Other name(s): tyrosine N-hydroxylase; CYP79A1

Systematic name: L-tyrosine,[reduced NADPH—hemoprotein reductase]:oxygen oxidoreductase (N-hydroxylating)

Comments: A cytochrome P-450 (heme-thiolate) protein. The enzyme is involved in the biosynthesis of the cyanogenic glucoside dhurrin in Sorghum, along with EC 1.14.14.37, 4-hydroxyphenylacetaldehyde oxime monooxygenase and EC 2.4.1.85, cyanohydrin β-glucosyltransferase. Some 2-(4-hydroxyphenyl)-1-nitroethane is formed as a side product.

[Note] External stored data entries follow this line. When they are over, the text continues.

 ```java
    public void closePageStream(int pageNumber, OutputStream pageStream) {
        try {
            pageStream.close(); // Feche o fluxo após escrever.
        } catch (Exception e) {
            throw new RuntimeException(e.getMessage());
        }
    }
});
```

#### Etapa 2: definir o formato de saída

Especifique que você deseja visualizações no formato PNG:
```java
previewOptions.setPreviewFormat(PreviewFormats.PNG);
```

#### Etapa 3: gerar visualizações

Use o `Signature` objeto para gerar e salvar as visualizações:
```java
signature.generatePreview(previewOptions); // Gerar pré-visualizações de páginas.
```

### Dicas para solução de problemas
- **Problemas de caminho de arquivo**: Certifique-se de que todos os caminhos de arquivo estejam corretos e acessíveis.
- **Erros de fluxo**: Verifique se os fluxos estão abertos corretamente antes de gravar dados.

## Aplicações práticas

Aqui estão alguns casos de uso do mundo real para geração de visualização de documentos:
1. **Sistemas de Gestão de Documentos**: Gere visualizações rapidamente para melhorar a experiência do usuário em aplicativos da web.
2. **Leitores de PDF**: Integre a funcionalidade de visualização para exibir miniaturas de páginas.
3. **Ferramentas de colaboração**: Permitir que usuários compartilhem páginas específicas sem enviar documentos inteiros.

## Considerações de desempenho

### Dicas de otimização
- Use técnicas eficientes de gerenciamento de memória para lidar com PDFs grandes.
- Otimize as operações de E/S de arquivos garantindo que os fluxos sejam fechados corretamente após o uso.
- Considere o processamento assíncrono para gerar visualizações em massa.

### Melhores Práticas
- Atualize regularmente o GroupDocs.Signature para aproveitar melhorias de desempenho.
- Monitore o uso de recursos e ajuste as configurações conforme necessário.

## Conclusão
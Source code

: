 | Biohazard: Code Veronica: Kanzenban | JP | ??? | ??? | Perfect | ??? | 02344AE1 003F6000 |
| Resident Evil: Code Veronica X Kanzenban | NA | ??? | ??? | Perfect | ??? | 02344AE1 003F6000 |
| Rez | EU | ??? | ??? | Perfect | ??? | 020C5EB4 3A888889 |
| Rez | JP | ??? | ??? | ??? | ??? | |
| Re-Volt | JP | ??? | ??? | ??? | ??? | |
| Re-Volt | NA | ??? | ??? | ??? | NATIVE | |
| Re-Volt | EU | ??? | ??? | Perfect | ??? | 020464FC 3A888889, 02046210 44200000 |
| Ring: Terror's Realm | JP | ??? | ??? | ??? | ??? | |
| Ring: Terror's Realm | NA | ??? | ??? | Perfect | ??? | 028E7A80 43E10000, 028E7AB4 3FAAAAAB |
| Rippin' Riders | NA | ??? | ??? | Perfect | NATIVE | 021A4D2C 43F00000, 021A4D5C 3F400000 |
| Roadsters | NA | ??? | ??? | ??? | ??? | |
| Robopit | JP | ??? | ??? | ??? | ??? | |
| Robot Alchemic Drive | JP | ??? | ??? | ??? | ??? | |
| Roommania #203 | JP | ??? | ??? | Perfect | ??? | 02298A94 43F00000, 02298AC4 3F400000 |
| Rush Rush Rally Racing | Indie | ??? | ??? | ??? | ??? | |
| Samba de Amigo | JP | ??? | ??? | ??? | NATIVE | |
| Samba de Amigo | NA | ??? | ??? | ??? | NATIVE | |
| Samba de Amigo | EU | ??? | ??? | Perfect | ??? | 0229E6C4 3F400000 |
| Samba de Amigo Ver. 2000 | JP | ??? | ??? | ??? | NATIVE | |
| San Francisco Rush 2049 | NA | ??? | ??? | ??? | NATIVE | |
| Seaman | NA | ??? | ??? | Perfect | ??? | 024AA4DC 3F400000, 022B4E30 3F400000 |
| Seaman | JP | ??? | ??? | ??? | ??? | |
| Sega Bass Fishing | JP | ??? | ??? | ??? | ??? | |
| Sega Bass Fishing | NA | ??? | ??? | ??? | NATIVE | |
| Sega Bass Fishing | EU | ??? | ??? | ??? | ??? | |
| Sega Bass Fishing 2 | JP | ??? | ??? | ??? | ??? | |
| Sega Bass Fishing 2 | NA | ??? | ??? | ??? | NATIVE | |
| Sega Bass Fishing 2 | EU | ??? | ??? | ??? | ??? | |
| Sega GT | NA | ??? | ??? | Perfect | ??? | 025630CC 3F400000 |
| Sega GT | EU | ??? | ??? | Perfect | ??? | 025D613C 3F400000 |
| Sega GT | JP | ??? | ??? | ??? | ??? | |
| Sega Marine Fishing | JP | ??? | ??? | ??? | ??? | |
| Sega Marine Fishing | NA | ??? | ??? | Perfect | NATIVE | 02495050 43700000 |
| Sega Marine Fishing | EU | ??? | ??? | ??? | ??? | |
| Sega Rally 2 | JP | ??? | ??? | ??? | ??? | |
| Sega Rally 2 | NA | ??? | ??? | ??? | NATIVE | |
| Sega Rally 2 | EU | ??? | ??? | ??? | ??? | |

Links to other databases: BRENDA, EXPASY, KEGG, Metacyc, CAS registry number:

References:

1. Halkier, B.A. and Møller, B.L. The biosynthesis of cyanogenic glucosides in higher plants. Identification of three hydroxylation steps in the biosynthesis of dhurrin in Sorghum bicolor (L.) Moench and the involvement of 1-ACI-nitro-2-(p-hydroxyphenyl)ethane as an intermediate. J. Biol. Chem. 265 (1990) 21114-21121. [PMID: 2250015]

2. Sibbesen, O., Koch, B., Halkier, B.A. and Møller, B.L. Cytochrome P-450TYR is a multifunctional heme-thiolate enzyme catalyzing the conversion of L-tyrosine to p-hydroxyphenylacetaldehyde oxime in the biosynthesis of the cyanogenic glucoside dhurrin in Sorghum bicolor (L.) Moench. J. Biol. Chem. 270 (1995) 3506-3511. [PMID: 7876084]

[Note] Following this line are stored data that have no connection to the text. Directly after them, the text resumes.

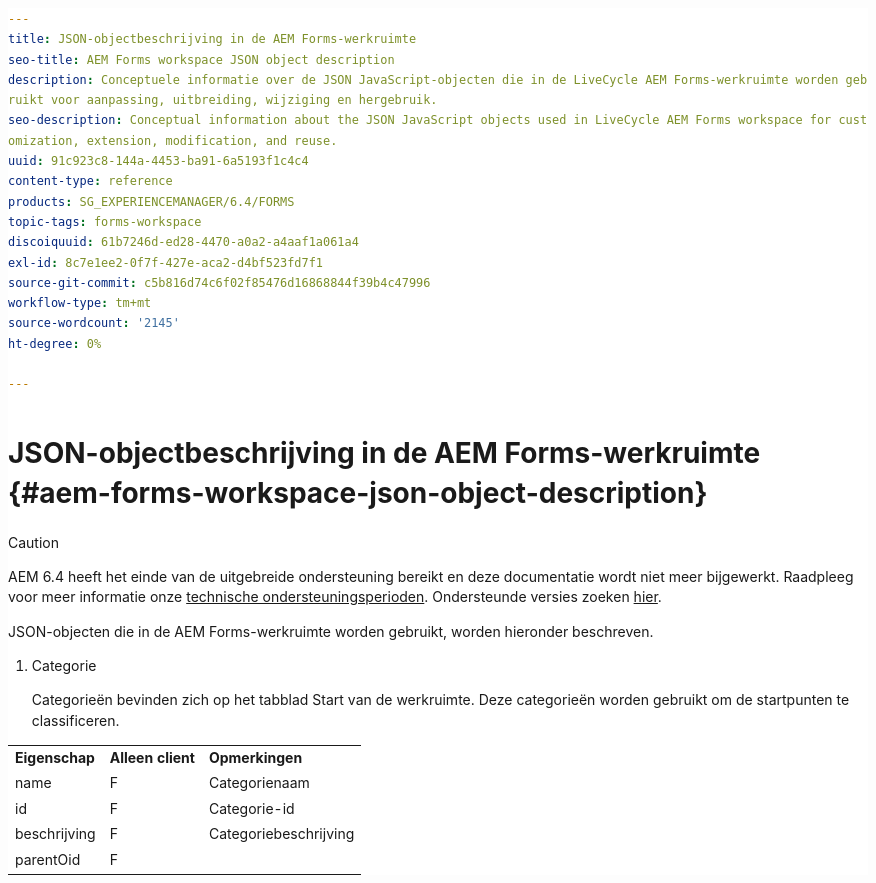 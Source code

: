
 ```yaml
---
title: JSON-objectbeschrijving in de AEM Forms-werkruimte
seo-title: AEM Forms workspace JSON object description
description: Conceptuele informatie over de JSON JavaScript-objecten die in de LiveCycle AEM Forms-werkruimte worden gebruikt voor aanpassing, uitbreiding, wijziging en hergebruik.
seo-description: Conceptual information about the JSON JavaScript objects used in LiveCycle AEM Forms workspace for customization, extension, modification, and reuse.
uuid: 91c923c8-144a-4453-ba91-6a5193f1c4c4
content-type: reference
products: SG_EXPERIENCEMANAGER/6.4/FORMS
topic-tags: forms-workspace
discoiquuid: 61b7246d-ed28-4470-a0a2-a4aaf1a061a4
exl-id: 8c7e1ee2-0f7f-427e-aca2-d4bf523fd7f1
source-git-commit: c5b816d74c6f02f85476d16868844f39b4c47996
workflow-type: tm+mt
source-wordcount: '2145'
ht-degree: 0%

---
```


# JSON-objectbeschrijving in de AEM Forms-werkruimte {#aem-forms-workspace-json-object-description}

>[!CAUTION]
>
>AEM 6.4 heeft het einde van de uitgebreide ondersteuning bereikt en deze documentatie wordt niet meer bijgewerkt. Raadpleeg voor meer informatie onze [technische ondersteuningsperioden](https://helpx.adobe.com/support/programs/eol-matrix.html). Ondersteunde versies zoeken [hier](https://experienceleague.adobe.com/docs/).

JSON-objecten die in de AEM Forms-werkruimte worden gebruikt, worden hieronder beschreven.

1. Categorie

   Categorieën bevinden zich op het tabblad Start van de werkruimte. Deze categorieën worden gebruikt om de startpunten te classificeren.

<table> 
 <tbody>
  <tr>
   <td><strong>Eigenschap</strong></td> 
   <td><strong>Alleen client</strong></td> 
   <td><strong>Opmerkingen</strong></td> 
  </tr>
  <tr>
   <td>name</td> 
   <td>F</td> 
   <td>Categorienaam</td> 
  </tr>
  <tr>
   <td>id</td> 
   <td>F</td> 
   <td>Categorie-id<br type="_moz" /> </td> 
  </tr>
  <tr>
   <td>beschrijving<br type="_moz" /> </td> 
   <td>F</td> 
   <td>Categoriebeschrijving<br type="_moz" /> </td> 
  </tr>
  <tr>
   <td>parentOid<br type="_moz" /> </td> 
   <td>F</td>  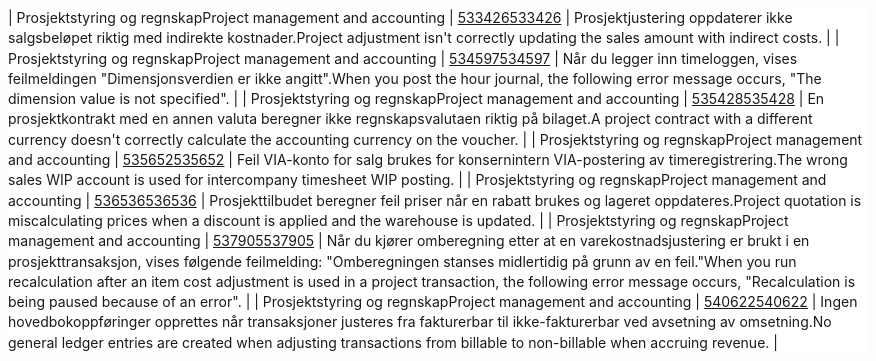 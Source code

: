 | <span data-ttu-id="cb139-321">Prosjektstyring og regnskap</span><span class="sxs-lookup"><span data-stu-id="cb139-321">Project management and accounting</span></span> | [<span data-ttu-id="cb139-322">533426</span><span class="sxs-lookup"><span data-stu-id="cb139-322">533426</span></span>](https://fix.lcs.dynamics.com/Issue/Details/?bugId=533426) | <span data-ttu-id="cb139-323">Prosjektjustering oppdaterer ikke salgsbeløpet riktig med indirekte kostnader.</span><span class="sxs-lookup"><span data-stu-id="cb139-323">Project adjustment isn't correctly updating the sales amount with indirect costs.</span></span>                                                                                                                              |
| <span data-ttu-id="cb139-324">Prosjektstyring og regnskap</span><span class="sxs-lookup"><span data-stu-id="cb139-324">Project management and accounting</span></span> | [<span data-ttu-id="cb139-325">534597</span><span class="sxs-lookup"><span data-stu-id="cb139-325">534597</span></span>](https://fix.lcs.dynamics.com/Issue/Details/?bugId=534597) | <span data-ttu-id="cb139-326">Når du legger inn timeloggen, vises feilmeldingen "Dimensjonsverdien er ikke angitt".</span><span class="sxs-lookup"><span data-stu-id="cb139-326">When you post the hour journal, the following error message occurs, "The dimension value is not specified".</span></span>                                                                                                                                  |
| <span data-ttu-id="cb139-327">Prosjektstyring og regnskap</span><span class="sxs-lookup"><span data-stu-id="cb139-327">Project management and accounting</span></span> | [<span data-ttu-id="cb139-328">535428</span><span class="sxs-lookup"><span data-stu-id="cb139-328">535428</span></span>](https://fix.lcs.dynamics.com/Issue/Details/?bugId=535428) | <span data-ttu-id="cb139-329">En prosjektkontrakt med en annen valuta beregner ikke regnskapsvalutaen riktig på bilaget.</span><span class="sxs-lookup"><span data-stu-id="cb139-329">A project contract with a different currency doesn't correctly calculate the accounting currency on the voucher.</span></span>                                                                                              |
| <span data-ttu-id="cb139-330">Prosjektstyring og regnskap</span><span class="sxs-lookup"><span data-stu-id="cb139-330">Project management and accounting</span></span> | [<span data-ttu-id="cb139-331">535652</span><span class="sxs-lookup"><span data-stu-id="cb139-331">535652</span></span>](https://fix.lcs.dynamics.com/Issue/Details/?bugId=535652) | <span data-ttu-id="cb139-332">Feil VIA-konto for salg brukes for konsernintern VIA-postering av timeregistrering.</span><span class="sxs-lookup"><span data-stu-id="cb139-332">The wrong sales WIP account is used for intercompany timesheet WIP posting.</span></span>                                                                                                                                     |
| <span data-ttu-id="cb139-333">Prosjektstyring og regnskap</span><span class="sxs-lookup"><span data-stu-id="cb139-333">Project management and accounting</span></span> | [<span data-ttu-id="cb139-334">536536</span><span class="sxs-lookup"><span data-stu-id="cb139-334">536536</span></span>](https://fix.lcs.dynamics.com/Issue/Details/?bugId=536536) | <span data-ttu-id="cb139-335">Prosjekttilbudet beregner feil priser når en rabatt brukes og lageret oppdateres.</span><span class="sxs-lookup"><span data-stu-id="cb139-335">Project quotation is miscalculating prices when a discount is applied and the warehouse is updated.</span></span>                                                                                                       |
| <span data-ttu-id="cb139-336">Prosjektstyring og regnskap</span><span class="sxs-lookup"><span data-stu-id="cb139-336">Project management and accounting</span></span> | [<span data-ttu-id="cb139-337">537905</span><span class="sxs-lookup"><span data-stu-id="cb139-337">537905</span></span>](https://fix.lcs.dynamics.com/Issue/Details/?bugId=537905) | <span data-ttu-id="cb139-338">Når du kjører omberegning etter at en varekostnadsjustering er brukt i en prosjekttransaksjon, vises følgende feilmelding: "Omberegningen stanses midlertidig på grunn av en feil."</span><span class="sxs-lookup"><span data-stu-id="cb139-338">When you run recalculation after an item cost adjustment is used in a project transaction, the following error message occurs, "Recalculation is being paused because of an error".</span></span>                                                               |
| <span data-ttu-id="cb139-339">Prosjektstyring og regnskap</span><span class="sxs-lookup"><span data-stu-id="cb139-339">Project management and accounting</span></span> | [<span data-ttu-id="cb139-340">540622</span><span class="sxs-lookup"><span data-stu-id="cb139-340">540622</span></span>](https://fix.lcs.dynamics.com/Issue/Details/?bugId=540622) | <span data-ttu-id="cb139-341">Ingen hovedbokoppføringer opprettes når transaksjoner justeres fra fakturerbar til ikke-fakturerbar ved avsetning av omsetning.</span><span class="sxs-lookup"><span data-stu-id="cb139-341">No general ledger entries are created when adjusting transactions from billable to non-billable when accruing revenue.</span></span>                                                                                              |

3. Kahn, R.A., Fahrendorf, T., Halkier, B.A. and Møller, B.L. Substrate specificity of the cytochrome P450 enzymes CYP79A1 and CYP71E1 involved in the biosynthesis of the cyanogenic glucoside dhurrin in Sorghum bicolor (L.) Moench. Arch. Biochem. Biophys. 363 (1999) 9-18. [PMID: 10049494]

4. Bak, S., Olsen, C.E., Halkier, B.A. and Moller, B.L. Transgenic tobacco and Arabidopsis plants expressing the two multifunctional sorghum cytochrome P450 enzymes, CYP79A1 and CYP71E1, are cyanogenic and accumulate metabolites derived from intermediates in Dhurrin biosynthesis. Plant Physiol. 123 (2000) 1437-1448. [PMID: 10938360]

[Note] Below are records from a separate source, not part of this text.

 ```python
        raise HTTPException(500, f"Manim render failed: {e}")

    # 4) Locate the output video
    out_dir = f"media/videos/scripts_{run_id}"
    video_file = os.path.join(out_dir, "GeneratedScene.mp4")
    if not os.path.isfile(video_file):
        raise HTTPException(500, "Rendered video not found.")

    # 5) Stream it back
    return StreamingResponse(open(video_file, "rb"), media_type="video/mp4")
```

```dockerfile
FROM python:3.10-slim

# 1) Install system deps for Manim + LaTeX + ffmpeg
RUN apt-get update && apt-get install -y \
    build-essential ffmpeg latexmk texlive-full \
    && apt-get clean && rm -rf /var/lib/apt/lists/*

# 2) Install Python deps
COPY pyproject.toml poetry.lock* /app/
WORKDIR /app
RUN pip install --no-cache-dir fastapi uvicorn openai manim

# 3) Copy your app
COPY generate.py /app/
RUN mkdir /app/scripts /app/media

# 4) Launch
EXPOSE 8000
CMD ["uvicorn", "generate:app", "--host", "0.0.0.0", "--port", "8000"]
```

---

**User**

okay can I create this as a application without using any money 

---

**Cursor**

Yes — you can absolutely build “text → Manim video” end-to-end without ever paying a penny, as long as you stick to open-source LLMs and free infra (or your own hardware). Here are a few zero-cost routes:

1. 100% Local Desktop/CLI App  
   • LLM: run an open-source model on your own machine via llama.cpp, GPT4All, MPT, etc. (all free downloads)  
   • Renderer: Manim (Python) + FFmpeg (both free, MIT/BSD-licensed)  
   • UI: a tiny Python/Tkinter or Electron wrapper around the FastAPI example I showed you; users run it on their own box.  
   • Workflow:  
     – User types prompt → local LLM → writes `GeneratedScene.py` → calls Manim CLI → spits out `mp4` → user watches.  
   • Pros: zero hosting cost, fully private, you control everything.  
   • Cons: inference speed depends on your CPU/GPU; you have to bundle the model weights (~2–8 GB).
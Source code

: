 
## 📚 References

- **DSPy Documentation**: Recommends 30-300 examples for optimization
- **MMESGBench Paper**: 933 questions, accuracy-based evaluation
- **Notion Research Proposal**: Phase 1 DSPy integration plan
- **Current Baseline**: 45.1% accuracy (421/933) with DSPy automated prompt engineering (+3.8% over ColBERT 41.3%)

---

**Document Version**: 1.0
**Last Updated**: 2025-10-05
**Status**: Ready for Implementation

5. Nielsen, J.S. and Møller, B.L. Cloning and expression of cytochrome P450 enzymes catalyzing the conversion of tyrosine to p-hydroxyphenylacetaldoxime in the biosynthesis of cyanogenic glucosides in Triglochin maritima. Plant Physiol. 122 (2000) 1311-1321. [PMID: 10759528]

6. Busk, P.K. and Møller, B.L. Dhurrin synthesis in sorghum is regulated at the transcriptional level and induced by nitrogen fertilization in older plants. Plant Physiol. 129 (2002) 1222-1231. [PMID: 12114576]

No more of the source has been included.